Catching the train from Bangkok to Butterworth (north west peninsula), we then took the ferry to Penang. Known for it’s blend of Indian, Chinese and Malay food, we couldn’t wait to get stuck in, and that we did! Staying at Love Inn, on Love lane, we were half way between little India and China town, perfect. We indulged in samosas, tandoori chicken and spicy yet sweet noodles and soup. Walking through the streets of little India brought back so many fond memories of our 5 months spent in the subcontinent. We lapped up the colours, the smells and the bollywood music blasting from every street corner! This vibrancy brought the streets to life and the Chinese influence was also strong. Temples are dotted everywhere and wondering around was a like seeing a glimpse of India and China from the clean and much more ordered back seat of Malaysia. Although somewhat sanitised, it was great fun and a very pleasant surprise. It was also really good to see these quite different cultures living side by side interacting with each other.

Hearing about a small slice of paradise on the east coast, we caught an overnight bus to the Perhentian Islands. Kecil was our home for 10 days and truly was a picture-postcard island. We enjoyed relaxing on the white sand of a secluded beach we found, overlooking idyllic clear waters. The coast is famous for its coral and sea life, so in between lazing on the beach we went snorkeling with green turtles (spot Sam on the left), black tip sharks and numerous multi-coloured tropical fish. Dragging ourselves away, we returned to the mainland and visited Kota Bharu (dubbed the 'islamic city'), famous for it’s love for bird song which is recorded and played continuously from loudspeakers throughout the city!

The ‘jungle train’ took us south west through large stretches of tropical forest to Kuala Lumpur, an exciting city with its feet (and sky train) running madly towards the developed world. We managed to hunt out an old Malay quarter and were shocked by the stark contrast of old wooden houses being over shadowed by the huge Petronas Towers, one of the tallest buildings in the world. Perhaps nowhere in the world is more caught up in the midst of 'development'. Even on the jungle train, there new plasma TV screens distracting children (and adults) from the utterly stunning scenery with new release American films and advertisements. Of course, every country wants to 'get rich', but it was very striking here because of the really old and the really new standing right next door to one another. 
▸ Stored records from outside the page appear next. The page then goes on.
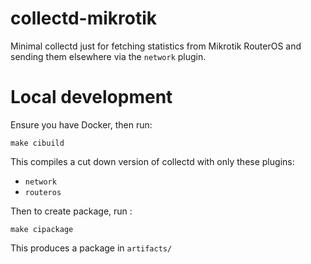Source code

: # collectd-mikrotik

Minimal collectd just for fetching statistics from Mikrotik RouterOS and sending them elsewhere via the `network` plugin.

# Local development

Ensure you have Docker, then run:

```
make cibuild
```

This compiles a cut down version of collectd with only these plugins:

 - `network`
 - `routeros`

Then to create package, run :

```
make cipackage
```

This produces a package in `artifacts/`
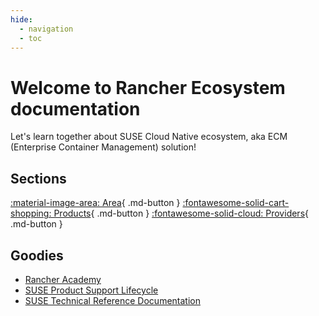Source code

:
 ```yaml
---
hide:
  - navigation
  - toc
---
```


# Welcome to Rancher Ecosystem documentation

Let's learn together about SUSE Cloud Native ecosystem, aka ECM (Enterprise Container Management) solution!

## Sections

[:material-image-area: Area](edge.md){ .md-button }
[:fontawesome-solid-cart-shopping: Products](elemental.md){ .md-button }
[:fontawesome-solid-cloud: Providers](providers/3ds-outscale.md){ .md-button }

## Goodies

* [Rancher Academy](https://www.rancher.academy/)
* [SUSE Product Support Lifecycle](https://www.suse.com/lifecycle/)
* [SUSE Technical Reference Documentation](https://documentation.suse.com/trd-supported.html)
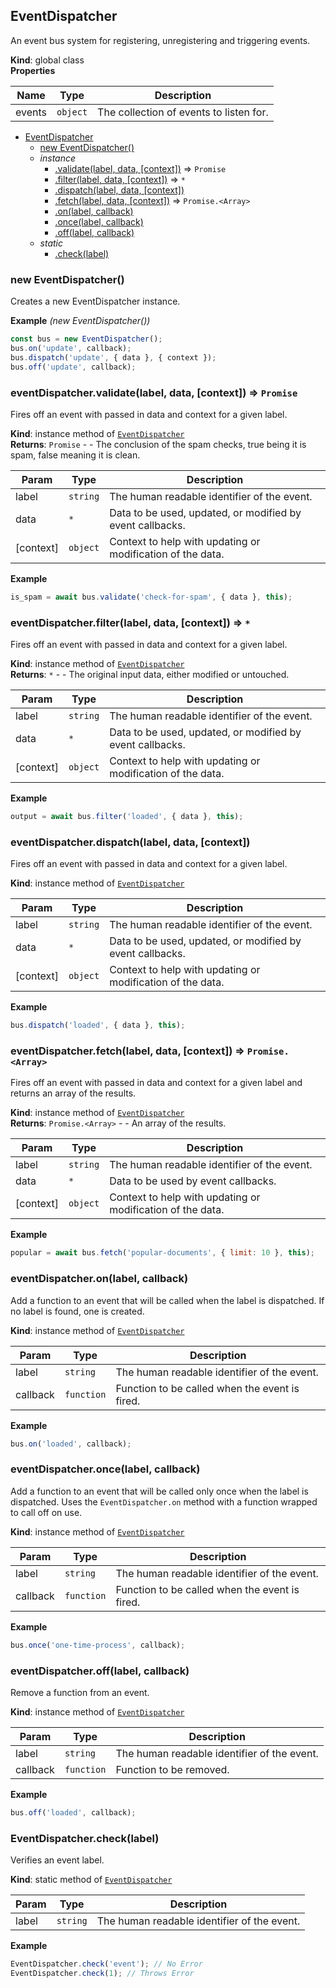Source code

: <a name="EventDispatcher"></a>

## EventDispatcher
An event bus system for registering, unregistering and triggering events.

**Kind**: global class  
**Properties**

| Name | Type | Description |
| --- | --- | --- |
| events | <code>object</code> | The collection of events to listen for. |


* [EventDispatcher](#EventDispatcher)
    * [new EventDispatcher()](#new_EventDispatcher_new)
    * _instance_
        * [.validate(label, data, [context])](#EventDispatcher+validate) ⇒ <code>Promise</code>
        * [.filter(label, data, [context])](#EventDispatcher+filter) ⇒ <code>\*</code>
        * [.dispatch(label, data, [context])](#EventDispatcher+dispatch)
        * [.fetch(label, data, [context])](#EventDispatcher+fetch) ⇒ <code>Promise.&lt;Array&gt;</code>
        * [.on(label, callback)](#EventDispatcher+on)
        * [.once(label, callback)](#EventDispatcher+once)
        * [.off(label, callback)](#EventDispatcher+off)
    * _static_
        * [.check(label)](#EventDispatcher.check)

<a name="new_EventDispatcher_new"></a>

### new EventDispatcher()
Creates a new EventDispatcher instance.

**Example** *(new EventDispatcher())*  
```js
const bus = new EventDispatcher();
bus.on('update', callback);
bus.dispatch('update', { data }, { context });
bus.off('update', callback);
```
<a name="EventDispatcher+validate"></a>

### eventDispatcher.validate(label, data, [context]) ⇒ <code>Promise</code>
Fires off an event with passed in data and context for a given label.

**Kind**: instance method of [<code>EventDispatcher</code>](#EventDispatcher)  
**Returns**: <code>Promise</code> - - The conclusion of the spam checks, true being it is spam, false meaning it is clean.  

| Param | Type | Description |
| --- | --- | --- |
| label | <code>string</code> | The human readable identifier of the event. |
| data | <code>\*</code> | Data to be used, updated, or modified by event callbacks. |
| [context] | <code>object</code> | Context to help with updating or modification of the data. |

**Example**  
```js
is_spam = await bus.validate('check-for-spam', { data }, this);
```
<a name="EventDispatcher+filter"></a>

### eventDispatcher.filter(label, data, [context]) ⇒ <code>\*</code>
Fires off an event with passed in data and context for a given label.

**Kind**: instance method of [<code>EventDispatcher</code>](#EventDispatcher)  
**Returns**: <code>\*</code> - - The original input data, either modified or untouched.  

| Param | Type | Description |
| --- | --- | --- |
| label | <code>string</code> | The human readable identifier of the event. |
| data | <code>\*</code> | Data to be used, updated, or modified by event callbacks. |
| [context] | <code>object</code> | Context to help with updating or modification of the data. |

**Example**  
```js
output = await bus.filter('loaded', { data }, this);
```
<a name="EventDispatcher+dispatch"></a>

### eventDispatcher.dispatch(label, data, [context])
Fires off an event with passed in data and context for a given label.

**Kind**: instance method of [<code>EventDispatcher</code>](#EventDispatcher)  

| Param | Type | Description |
| --- | --- | --- |
| label | <code>string</code> | The human readable identifier of the event. |
| data | <code>\*</code> | Data to be used, updated, or modified by event callbacks. |
| [context] | <code>object</code> | Context to help with updating or modification of the data. |

**Example**  
```js
bus.dispatch('loaded', { data }, this);
```
<a name="EventDispatcher+fetch"></a>

### eventDispatcher.fetch(label, data, [context]) ⇒ <code>Promise.&lt;Array&gt;</code>
Fires off an event with passed in data and context for a given label and returns an array of the results.

**Kind**: instance method of [<code>EventDispatcher</code>](#EventDispatcher)  
**Returns**: <code>Promise.&lt;Array&gt;</code> - - An array of the results.  

| Param | Type | Description |
| --- | --- | --- |
| label | <code>string</code> | The human readable identifier of the event. |
| data | <code>\*</code> | Data to be used by event callbacks. |
| [context] | <code>object</code> | Context to help with updating or modification of the data. |

**Example**  
```js
popular = await bus.fetch('popular-documents', { limit: 10 }, this);
```
<a name="EventDispatcher+on"></a>

### eventDispatcher.on(label, callback)
Add a function to an event that will be called when the label is dispatched.
If no label is found, one is created.

**Kind**: instance method of [<code>EventDispatcher</code>](#EventDispatcher)  

| Param | Type | Description |
| --- | --- | --- |
| label | <code>string</code> | The human readable identifier of the event. |
| callback | <code>function</code> | Function to be called when the event is fired. |

**Example**  
```js
bus.on('loaded', callback);
```
<a name="EventDispatcher+once"></a>

### eventDispatcher.once(label, callback)
Add a function to an event that will be called only once when the label is dispatched.
Uses the `EventDispatcher.on` method with a function wrapped to call off on use.

**Kind**: instance method of [<code>EventDispatcher</code>](#EventDispatcher)  

| Param | Type | Description |
| --- | --- | --- |
| label | <code>string</code> | The human readable identifier of the event. |
| callback | <code>function</code> | Function to be called when the event is fired. |

**Example**  
```js
bus.once('one-time-process', callback);
```
<a name="EventDispatcher+off"></a>

### eventDispatcher.off(label, callback)
Remove a function from an event.

**Kind**: instance method of [<code>EventDispatcher</code>](#EventDispatcher)  

| Param | Type | Description |
| --- | --- | --- |
| label | <code>string</code> | The human readable identifier of the event. |
| callback | <code>function</code> | Function to be removed. |

**Example**  
```js
bus.off('loaded', callback);
```
<a name="EventDispatcher.check"></a>

### EventDispatcher.check(label)
Verifies an event label.

**Kind**: static method of [<code>EventDispatcher</code>](#EventDispatcher)  

| Param | Type | Description |
| --- | --- | --- |
| label | <code>string</code> | The human readable identifier of the event. |

**Example**  
```js
EventDispatcher.check('event'); // No Error
EventDispatcher.check(1); // Throws Error
```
We really enjoyed KL though and found some really cool second-hand 80s stalls to stock up on warm clothes for the final leg of our trip. The street art, vibrant markets and great food also added to the feeling of being in a city on the move!
After 3 days in KL, we caught a bus to Singapore where we met up with a friend we had traveled briefly with in India and Nepal. CK acted as a fantastic tour guide, showing us the traditional areas, the skyscrapers and of course the ultra clean streets. Singaporians enjoy nothing more than shopping and eating, so we were taken to some great local restaurants to enjoy laksa soup, steamed chicken, bubble tea, and on our last night, frog porridge followed by durian fruit (so smelly it's even banned on the underground)!

Our time in Asia has been truly incredible and reflecting on it we realise how lucky we've been to have had such an amazing experience. The continent is ever surprising and full of life, spirit and colour. It welcomed us with open arms and we always felt safe and well looked after. We say goodbye though as we embark on the final leg of our journey. Australia and New Zealand, here we come!!!
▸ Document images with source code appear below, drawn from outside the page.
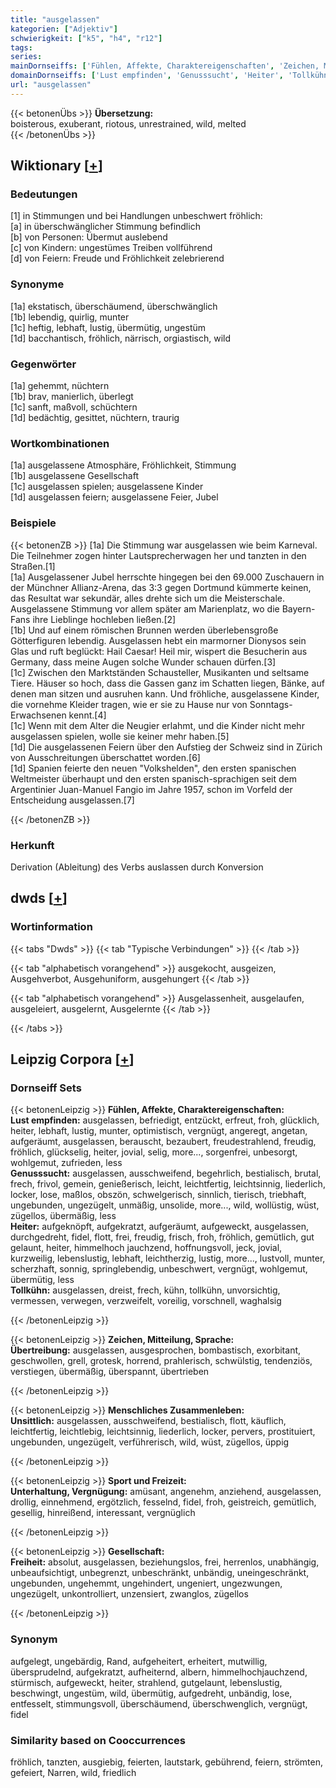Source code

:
 ```yaml
---
title: "ausgelassen"
kategorien: ["Adjektiv"]
schwierigkeit: ["k5", "h4", "r12"]
tags:
series:
mainDornseiffs: ['Fühlen, Affekte, Charaktereigenschaften', 'Zeichen, Mitteilung, Sprache', 'Menschliches Zusammenleben', 'Sport und Freizeit', 'Gesellschaft']
domainDornseiffs: ['Lust empfinden', 'Genusssucht', 'Heiter', 'Tollkühn', 'Übertreibung', 'Unsittlich', 'Unterhaltung, Vergnügung', 'Freiheit']
url: "ausgelassen"
---
```


{{< betonenÜbs >}}
**Übersetzung:**  
boisterous, exuberant, riotous, unrestrained, wild, melted  
{{< /betonenÜbs >}}

## Wiktionary [[+](https://de.wiktionary.org/wiki/ausgelassen)]

### Bedeutungen
[1] in Stimmungen und bei Handlungen unbeschwert fröhlich:  
[a] in überschwänglicher Stimmung befindlich  
[b] von Personen: Übermut auslebend  
[c] von Kindern: ungestümes Treiben vollführend  
[d] von Feiern: Freude und Fröhlichkeit zelebrierend  

### Synonyme
[1a] ekstatisch, überschäumend, überschwänglich  
[1b] lebendig, quirlig, munter  
[1c] heftig, lebhaft, lustig, übermütig, ungestüm  
[1d] bacchantisch, fröhlich, närrisch, orgiastisch, wild  

### Gegenwörter
[1a] gehemmt, nüchtern  
[1b] brav, manierlich, überlegt  
[1c] sanft, maßvoll, schüchtern  
[1d] bedächtig, gesittet, nüchtern, traurig  

### Wortkombinationen
[1a] ausgelassene Atmosphäre, Fröhlichkeit, Stimmung  
[1b] ausgelassene Gesellschaft  
[1c] ausgelassen spielen; ausgelassene Kinder  
[1d] ausgelassen feiern; ausgelassene Feier, Jubel  

### Beispiele
{{< betonenZB >}}
[1a] Die Stimmung war ausgelassen wie beim Karneval. Die Teilnehmer zogen hinter Lautsprecherwagen her und tanzten in den Straßen.[1]  
[1a] Ausgelassener Jubel herrschte hingegen bei den 69.000 Zuschauern in der Münchner Allianz-Arena, das 3:3 gegen Dortmund kümmerte keinen, das Resultat war sekundär, alles drehte sich um die Meisterschale. Ausgelassene Stimmung vor allem später am Marienplatz, wo die Bayern-Fans ihre Lieblinge hochleben ließen.[2]  
[1b] Und auf einem römischen Brunnen werden überlebensgroße Götterfiguren lebendig. Ausgelassen hebt ein marmorner Dionysos sein Glas und ruft beglückt: Hail Caesar! Heil mir, wispert die Besucherin aus Germany, dass meine Augen solche Wunder schauen dürfen.[3]  
[1c] Zwischen den Marktständen Schausteller, Musikanten und seltsame Tiere. Häuser so hoch, dass die Gassen ganz im Schatten liegen, Bänke, auf denen man sitzen und ausruhen kann. Und fröhliche, ausgelassene Kinder, die vornehme Kleider tragen, wie er sie zu Hause nur von Sonntags-Erwachsenen kennt.[4]  
[1c] Wenn mit dem Alter die Neugier erlahmt, und die Kinder nicht mehr ausgelassen spielen, wolle sie keiner mehr haben.[5]  
[1d] Die ausgelassenen Feiern über den Aufstieg der Schweiz sind in Zürich von Ausschreitungen überschattet worden.[6]  
[1d] Spanien feierte den neuen "Volkshelden", den ersten spanischen Weltmeister überhaupt und den ersten spanisch-sprachigen seit dem Argentinier Juan-Manuel Fangio im Jahre 1957, schon im Vorfeld der Entscheidung ausgelassen.[7]  

{{< /betonenZB >}}
### Herkunft
Derivation (Ableitung) des Verbs auslassen durch Konversion  



## dwds [[+](https://www.dwds.de/wb/ausgelassen)]

### Wortinformation
{{< tabs "Dwds" >}}
{{< tab "Typische Verbindungen" >}}
{{< /tab >}}

{{< tab "alphabetisch vorangehend" >}}
ausgekocht, ausgeizen, Ausgehverbot, Ausgehuniform, ausgehungert
{{< /tab >}}

{{< tab "alphabetisch vorangehend" >}}
Ausgelassenheit, ausgelaufen, ausgeleiert, ausgelernt, Ausgelernte
{{< /tab >}}

{{< /tabs >}}

## Leipzig Corpora [[+](https://corpora.uni-leipzig.de/en/res?word=ausgelassen&corpusId=deu_newscrawl-public_2018)]

### Dornseiff Sets
{{< betonenLeipzig >}}
**Fühlen, Affekte, Charaktereigenschaften:**  
**Lust empfinden:** ausgelassen, befriedigt, entzückt, erfreut, froh, glücklich, heiter, lebhaft, lustig, munter, optimistisch, vergnügt, angeregt, angetan, aufgeräumt, ausgelassen, berauscht, bezaubert, freudestrahlend, freudig, fröhlich, glückselig, heiter, jovial, selig, more..., sorgenfrei, unbesorgt, wohlgemut, zufrieden, less  
**Genusssucht:** ausgelassen, ausschweifend, begehrlich, bestialisch, brutal, frech, frivol, gemein, genießerisch, leicht, leichtfertig, leichtsinnig, liederlich, locker, lose, maßlos, obszön, schwelgerisch, sinnlich, tierisch, triebhaft, ungebunden, ungezügelt, unmäßig, unsolide, more..., wild, wollüstig, wüst, zügellos, übermäßig, less  
**Heiter:** aufgeknöpft, aufgekratzt, aufgeräumt, aufgeweckt, ausgelassen, durchgedreht, fidel, flott, frei, freudig, frisch, froh, fröhlich, gemütlich, gut gelaunt, heiter, himmelhoch jauchzend, hoffnungsvoll, jeck, jovial, kurzweilig, lebenslustig, lebhaft, leichtherzig, lustig, more..., lustvoll, munter, scherzhaft, sonnig, springlebendig, unbeschwert, vergnügt, wohlgemut, übermütig, less  
**Tollkühn:** ausgelassen, dreist, frech, kühn, tollkühn, unvorsichtig, vermessen, verwegen, verzweifelt, voreilig, vorschnell, waghalsig  

{{< /betonenLeipzig >}}


{{< betonenLeipzig >}}
**Zeichen, Mitteilung, Sprache:**  
**Übertreibung:** ausgelassen, ausgesprochen, bombastisch, exorbitant, geschwollen, grell, grotesk, horrend, prahlerisch, schwülstig, tendenziös, verstiegen, übermäßig, überspannt, übertrieben  

{{< /betonenLeipzig >}}


{{< betonenLeipzig >}}
**Menschliches Zusammenleben:**  
**Unsittlich:** ausgelassen, ausschweifend, bestialisch, flott, käuflich, leichtfertig, leichtlebig, leichtsinnig, liederlich, locker, pervers, prostituiert, ungebunden, ungezügelt, verführerisch, wild, wüst, zügellos, üppig  

{{< /betonenLeipzig >}}


{{< betonenLeipzig >}}
**Sport und Freizeit:**  
**Unterhaltung, Vergnügung:** amüsant, angenehm, anziehend, ausgelassen, drollig, einnehmend, ergötzlich, fesselnd, fidel, froh, geistreich, gemütlich, gesellig, hinreißend, interessant, vergnüglich  

{{< /betonenLeipzig >}}


{{< betonenLeipzig >}}
**Gesellschaft:**  
**Freiheit:** absolut, ausgelassen, beziehungslos, frei, herrenlos, unabhängig, unbeaufsichtigt, unbegrenzt, unbeschränkt, unbändig, uneingeschränkt, ungebunden, ungehemmt, ungehindert, ungeniert, ungezwungen, ungezügelt, unkontrolliert, unzensiert, zwanglos, zügellos  

{{< /betonenLeipzig >}}

### Synonym
aufgelegt, ungebärdig, Rand, aufgeheitert, erheitert, mutwillig, übersprudelnd, aufgekratzt, aufheiternd, albern, himmelhochjauchzend, stürmisch, aufgeweckt, heiter, strahlend, gutgelaunt, lebenslustig, beschwingt, ungestüm, wild, übermütig, aufgedreht, unbändig, lose, entfesselt, stimmungsvoll, überschäumend, überschwenglich, vergnügt, fidel


### Similarity based on Cooccurrences
fröhlich, tanzten, ausgiebig, feierten, lautstark, gebührend, feiern, strömten, gefeiert, Narren, wild, friedlich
As always, plenty more photos below and more to come on facebook :-)
 

The ferry to Penang gave us our first slights of Malaysia's high-rise buildings and skyscrapers!
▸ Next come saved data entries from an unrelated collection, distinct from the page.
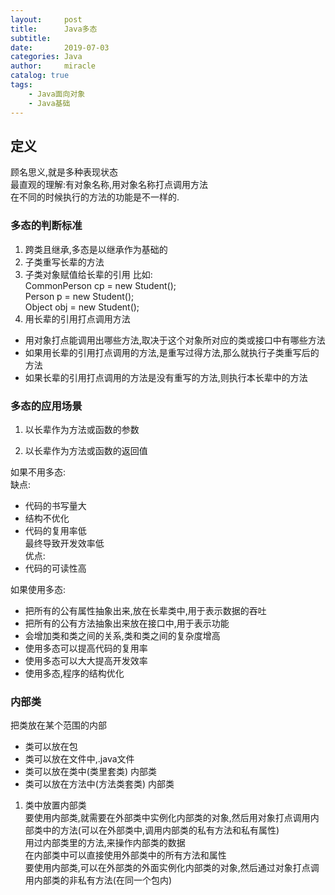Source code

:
 ```yaml
---
layout:     post
title:      Java多态
subtitle:   
date:       2019-07-03
categories: Java
author:     miracle
catalog: true
tags:
    - Java面向对象
    - Java基础
---
```


## 定义

 顾名思义,就是多种表现状态  
 最直观的理解:有对象名称,用对象名称打点调用方法  
 在不同的时候执行的方法的功能是不一样的.

### 多态的判断标准

 1. 跨类且继承,多态是以继承作为基础的
 2. 子类重写长辈的方法
 3. 子类对象赋值给长辈的引用 
 比如:  
 CommonPerson cp = new Student();  
 Person p = new Student();  
 Object obj = new Student();
 4. 用长辈的引用打点调用方法
  * 用对象打点能调用出哪些方法,取决于这个对象所对应的类或接口中有哪些方法
  * 如果用长辈的引用打点调用的方法,是重写过得方法,那么就执行子类重写后的方法
  * 如果长辈的引用打点调用的方法是没有重写的方法,则执行本长辈中的方法

### 多态的应用场景

1. 以长辈作为方法或函数的参数

2. 以长辈作为方法或函数的返回值  




如果不用多态:  
缺点:  
 - 代码的书写量大
 - 结构不优化
 - 代码的复用率低  
最终导致开发效率低  
优点:  
 - 代码的可读性高

如果使用多态:  
 - 把所有的公有属性抽象出来,放在长辈类中,用于表示数据的吞吐
 - 把所有的公有方法抽象出来放在接口中,用于表示功能 
 - 会增加类和类之间的关系,类和类之间的复杂度增高
 - 使用多态可以提高代码的复用率
 - 使用多态可以大大提高开发效率
 - 使用多态,程序的结构优化



### 内部类

 把类放在某个范围的内部  
  * 类可以放在包
  * 类可以放在文件中,.java文件
  * 类可以放在类中(类里套类)        内部类
  * 类可以放在方法中(方法类套类)      内部类

1. 类中放置内部类  
要使用内部类,就需要在外部类中实例化内部类的对象,然后用对象打点调用内部类中的方法(可以在外部类中,调用内部类的私有方法和私有属性)  
用过内部类里的方法,来操作内部类的数据  
在内部类中可以直接使用外部类中的所有方法和属性  
要使用内部类,可以在外部类的外面实例化内部类的对象,然后通过对象打点调用内部类的非私有方法(在同一个包内)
Yes we really did stay at Love Inn, situated on Love Lane!!!

Our first proper Indian food in a long time was so very special :-)

It was also great to walk around 'little India' and reminisce

We met some colourful characters ...

Within moments of entering little India we'd been tikka'd!
There's also a very Chinese side to Penang

It was fascinating to see the Indian and Chinese cultures living so close to one another!

There was of course a Malay quarter of Penang as well, and this was new and exciting for us

Malay food was really, really delicious, the best of Indian and Chinese put together!


Penang in general had a lot of charm


This was our favourite Chinese shop name :-)

As ever, the pavements were used for anything other than walking :-)

The locals were really friendly


The streets were full of atmosphere


And we'll say it again, the food was amazing. Even the odd looking sweets!!!

As exciting as Penang was, we decided we needed some down-time and sunshine


We headed to the beautiful Perhentian Islands for 10 days of nothing!


We did fit in some snorkeling though


 We saw many multi-coloured fish (and turtles)


 And we swam with black-tipped sharks. Look very carefully and you can see us cowering in the top right!


The island was more touristy than our normal taste, but we loved the sun, sea and barbeque's on the beach :-)


Leaving the Perhentians was hard, but off we went to try and see more traditional Malay culture


Kota Bharu (the 'Islamic City') was good fun and the birdsong playing through loudspeakers was truly unique!

Some of the old houses were lovely and the Muslim way of life reminded us of wonderful Bangladesh



Arriving in Kuala Lumpur, we were struck by just how slick this Super-City really is!



The street-art ensured there was still an 'edge' though

The markets were still very traditional as well


Although massively multi-cultural, KL has kept it's muslim roots

The streets get pretty crowded!



We enjoyed loads and loads of tasty Indian food (that's one portion, no knife or fork provided)!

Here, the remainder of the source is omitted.